D/Generation's plot begins in Singapore on June 27, 2021 and is told in a "late to the party" fashion: the player starts off completely lost at sea, a picture of the past events is gradually built by examining computer terminals and talking to surviving employees.

Gameplay

The game presents an isometric point of view of different interconnected, maze-like rooms that the player passes through floor by floor. Each room can require brains, brawn or both. All bioweapons present in a room must be killed and all air duct vents that they enter through sealed before proceeding further. The building's paranoid security system has predictably gone haywire, leaving rotating grenade launcher turrets, land mines, electrified floors and laser fences targeting humans. Less hostile puzzle elements are doors, the switches and computers that control them, keycards, infrared electric eyes and teleporters.

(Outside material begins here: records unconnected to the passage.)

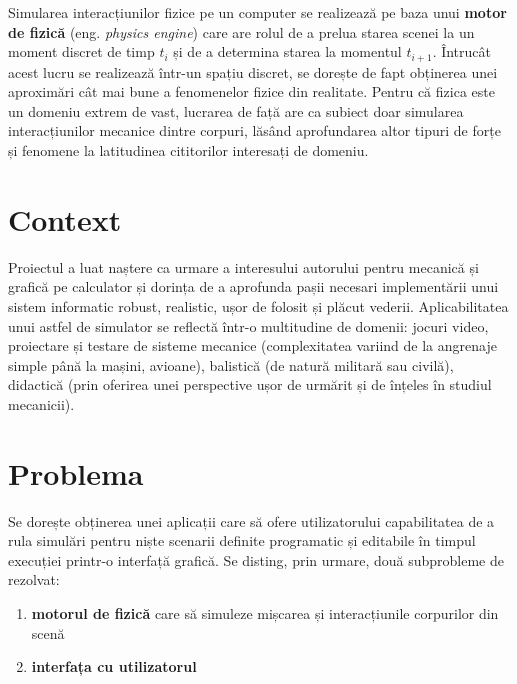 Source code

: \documentclass[12pt,a4paper]{report}
\newcommand{\worktype}[1]{[\textit{#1}] }
\newcommand{\dezvoltare}{\worktype{Dezvoltare de produs}}
\newcommand{\cercetare}{\worktype{Cercetare}}
\begin{document}
%
Simularea interacțiunilor fizice pe un computer se realizează pe baza unui \textbf{motor de fizică} (eng. \textit{physics engine}) care are rolul de a prelua starea scenei la un moment discret de timp $t_i$ și de a determina starea la momentul $t_{i+1}$. Întrucât acest lucru se realizează într-un spațiu discret, se dorește de fapt obținerea unei aproximări cât mai bune a fenomenelor fizice din realitate. Pentru că fizica este un domeniu extrem de vast, lucrarea de față are ca subiect doar simularea interacțiunilor mecanice dintre corpuri, lăsând aprofundarea altor tipuri de forțe și fenomene la latitudinea cititorilor interesați de domeniu. 
\section{Context}
Proiectul a luat naștere ca urmare a interesului autorului pentru mecanică și grafică pe calculator și dorința de a aprofunda pașii necesari implementării unui sistem informatic robust, realistic, ușor de folosit și plăcut vederii.
Aplicabilitatea unui astfel de simulator se reflectă într-o multitudine de domenii: jocuri video, proiectare și testare de sisteme mecanice (complexitatea variind de la angrenaje simple până la mașini, avioane), balistică (de natură militară sau civilă), didactică (prin oferirea unei perspective ușor de urmărit și de înțeles în studiul mecanicii).
\section{Problema} 
Se dorește obținerea unei aplicații care să ofere utilizatorului capabilitatea de a rula simulări pentru niște scenarii definite programatic și editabile în timpul execuției printr-o interfață grafică.
Se disting, prin urmare, două subprobleme de rezolvat:
\begin{enumerate}
	\item \textbf{motorul de fizică} care să simuleze mișcarea și interacțiunile corpurilor din scenă
	\item \textbf{interfața cu utilizatorul}
\end{enumerate}
\end{document}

The courier is soon armed with a laser gun that holds unlimited ammunition and a great puzzle value: its shots bounce off walls, trip switches and travel in teleporters. Finally, surviving Genoq employees and some special items are scattered around the floors. Rescuing a survivor by clearing a room of bioweapons and getting him/her to its entry point in one piece earns an extra life. Bombs are the most prominent item; they can blast through doors and destroy some hazards, making them a kind of a "get out of puzzle free" coupon.

The number of lives is limited. Losing one restarts the room if any are left, the floor if not. Saving is available, loading returns to the start of the floor.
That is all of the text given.